Return exactly the span of lines in the following data that opens with the line containing "两岸和平统一将给台湾同胞带来实实在在的好处|8135608|0" and closes with the line containing "俄外长率团抵纽约|7637410|1". Include nothing else.
════════════════
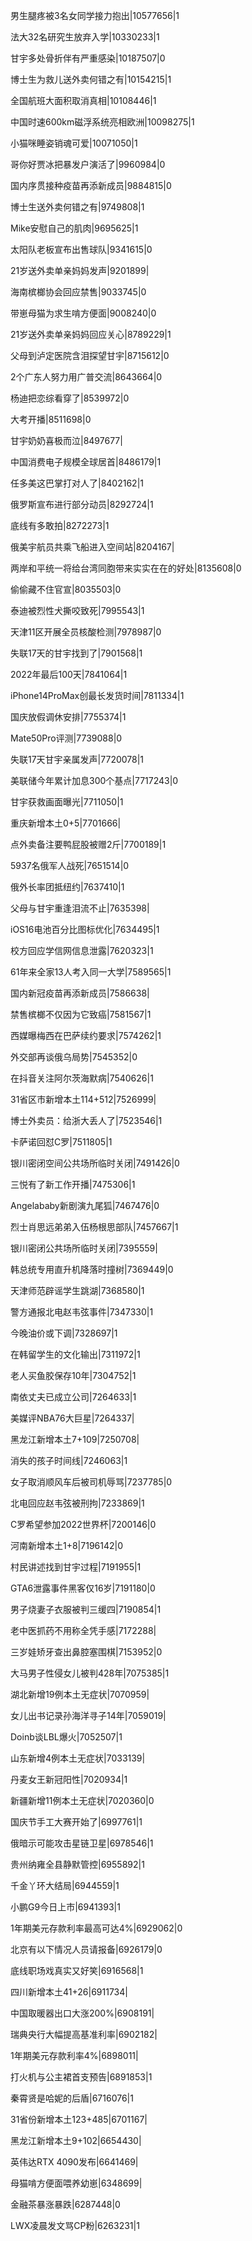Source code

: 男生腿疼被3名女同学接力抱出|10577656|1

法大32名研究生放弃入学|10330233|1

甘宇多处骨折伴有严重感染|10187507|0

博士生为救儿送外卖何错之有|10154215|1

全国航班大面积取消真相|10108446|1

中国时速600km磁浮系统亮相欧洲|10098275|1

小猫咪睡姿销魂可爱|10071050|1

哥你好贾冰把暴发户演活了|9960984|0

国内序贯接种疫苗再添新成员|9884815|0

博士生送外卖何错之有|9749808|1

Mike安慰自己的肌肉|9695625|1

太阳队老板宣布出售球队|9341615|0

21岁送外卖单亲妈妈发声|9201899|

海南槟榔协会回应禁售|9033745|0

带崽母猫为求生啃方便面|9008240|0

21岁送外卖单亲妈妈回应关心|8789229|1

父母到泸定医院含泪探望甘宇|8715612|0

2个广东人努力用广普交流|8643664|0

杨迪把恋综看穿了|8539972|0

大考开播|8511698|0

甘宇奶奶喜极而泣|8497677|

中国消费电子规模全球居首|8486179|1

任多美这巴掌打对人了|8402162|1

俄罗斯宣布进行部分动员|8292724|1

底线有多敢拍|8272273|1

俄美宇航员共乘飞船进入空间站|8204167|

两岸和平统一将给台湾同胞带来实实在在的好处|8135608|0

偷偷藏不住官宣|8035503|0

泰迪被烈性犬撕咬致死|7995543|1

天津11区开展全员核酸检测|7978987|0

失联17天的甘宇找到了|7901568|1

2022年最后100天|7841064|1

iPhone14ProMax创最长发货时间|7811334|1

国庆放假调休安排|7755374|1

Mate50Pro评测|7739088|0

失联17天甘宇亲属发声|7720078|1

美联储今年累计加息300个基点|7717243|0

甘宇获救画面曝光|7711050|1

重庆新增本土0+5|7701666|

点外卖备注要鸭屁股被赠2斤|7700189|1

5937名俄军人战死|7651514|0

俄外长率团抵纽约|7637410|1

父母与甘宇重逢泪流不止|7635398|

iOS16电池百分比图标优化|7634495|1

校方回应学信网信息泄露|7620323|1

61年来全家13人考入同一大学|7589565|1

国内新冠疫苗再添新成员|7586638|

禁售槟榔不仅因为它致癌|7581567|1

西媒曝梅西在巴萨续约要求|7574262|1

外交部再谈俄乌局势|7545352|0

在抖音关注阿尔茨海默病|7540626|1

31省区市新增本土114+512|7526999|

博士外卖员：给浙大丢人了|7523546|1

卡萨诺回怼C罗|7511805|1

银川密闭空间公共场所临时关闭|7491426|0

三悦有了新工作开播|7475306|1

Angelababy新剧演九尾狐|7467476|0

烈士肖思远弟弟入伍杨根思部队|7457667|1

银川密闭公共场所临时关闭|7395559|

韩总统专用直升机降落时撞树|7369449|0

天津师范辟谣学生跳湖|7368580|1

警方通报北电赵韦弦事件|7347330|1

今晚油价或下调|7328697|1

在韩留学生的文化输出|7311972|1

老人买鱼胶保存10年|7304752|1

南依丈夫已成立公司|7264633|1

美媒评NBA76大巨星|7264337|

黑龙江新增本土7+109|7250708|

消失的孩子时间线|7246063|1

女子取消顺风车后被司机辱骂|7237785|0

北电回应赵韦弦被刑拘|7233869|1

C罗希望参加2022世界杯|7200146|0

河南新增本土1+8|7196142|0

村民讲述找到甘宇过程|7191955|1

GTA6泄露事件黑客仅16岁|7191180|0

男子烧妻子衣服被判三缓四|7190854|1

老中医抓药不用称全凭手感|7172288|

三岁娃矫牙查出鼻腔塞围棋|7153952|0

大马男子性侵女儿被判428年|7075385|1

湖北新增19例本土无症状|7070959|

女儿出书记录孙海洋寻子14年|7059019|

Doinb谈LBL爆火|7052507|1

山东新增4例本土无症状|7033139|

丹麦女王新冠阳性|7020934|1

新疆新增11例本土无症状|7020360|0

国庆节手工大赛开始了|6997761|1

俄暗示可能攻击星链卫星|6978546|1

贵州纳雍全县静默管控|6955892|1

千金丫环大结局|6944559|1

小鹏G9今日上市|6941393|1

1年期美元存款利率最高可达4%|6929062|0

北京有以下情况人员请报备|6926179|0

底线职场戏真实又好笑|6916568|1

四川新增本土41+26|6911734|

中国取暖器出口大涨200%|6908191|

瑞典央行大幅提高基准利率|6902182|

1年期美元存款利率4%|6898011|

打火机与公主裙首支预告|6891853|1

秦霄贤是哈妮的后盾|6716076|1

31省份新增本土123+485|6701167|

黑龙江新增本土9+102|6654430|

英伟达RTX 4090发布|6641469|

母猫啃方便面喂养幼崽|6348699|

金融茶暴涨暴跌|6287448|0

LWX凌晨发文骂CP粉|6263231|1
════════════════
Output below:
两岸和平统一将给台湾同胞带来实实在在的好处|8135608|0

偷偷藏不住官宣|8035503|0

泰迪被烈性犬撕咬致死|7995543|1

天津11区开展全员核酸检测|7978987|0

失联17天的甘宇找到了|7901568|1

2022年最后100天|7841064|1

iPhone14ProMax创最长发货时间|7811334|1

国庆放假调休安排|7755374|1

Mate50Pro评测|7739088|0

失联17天甘宇亲属发声|7720078|1

美联储今年累计加息300个基点|7717243|0

甘宇获救画面曝光|7711050|1

重庆新增本土0+5|7701666|

点外卖备注要鸭屁股被赠2斤|7700189|1

5937名俄军人战死|7651514|0

俄外长率团抵纽约|7637410|1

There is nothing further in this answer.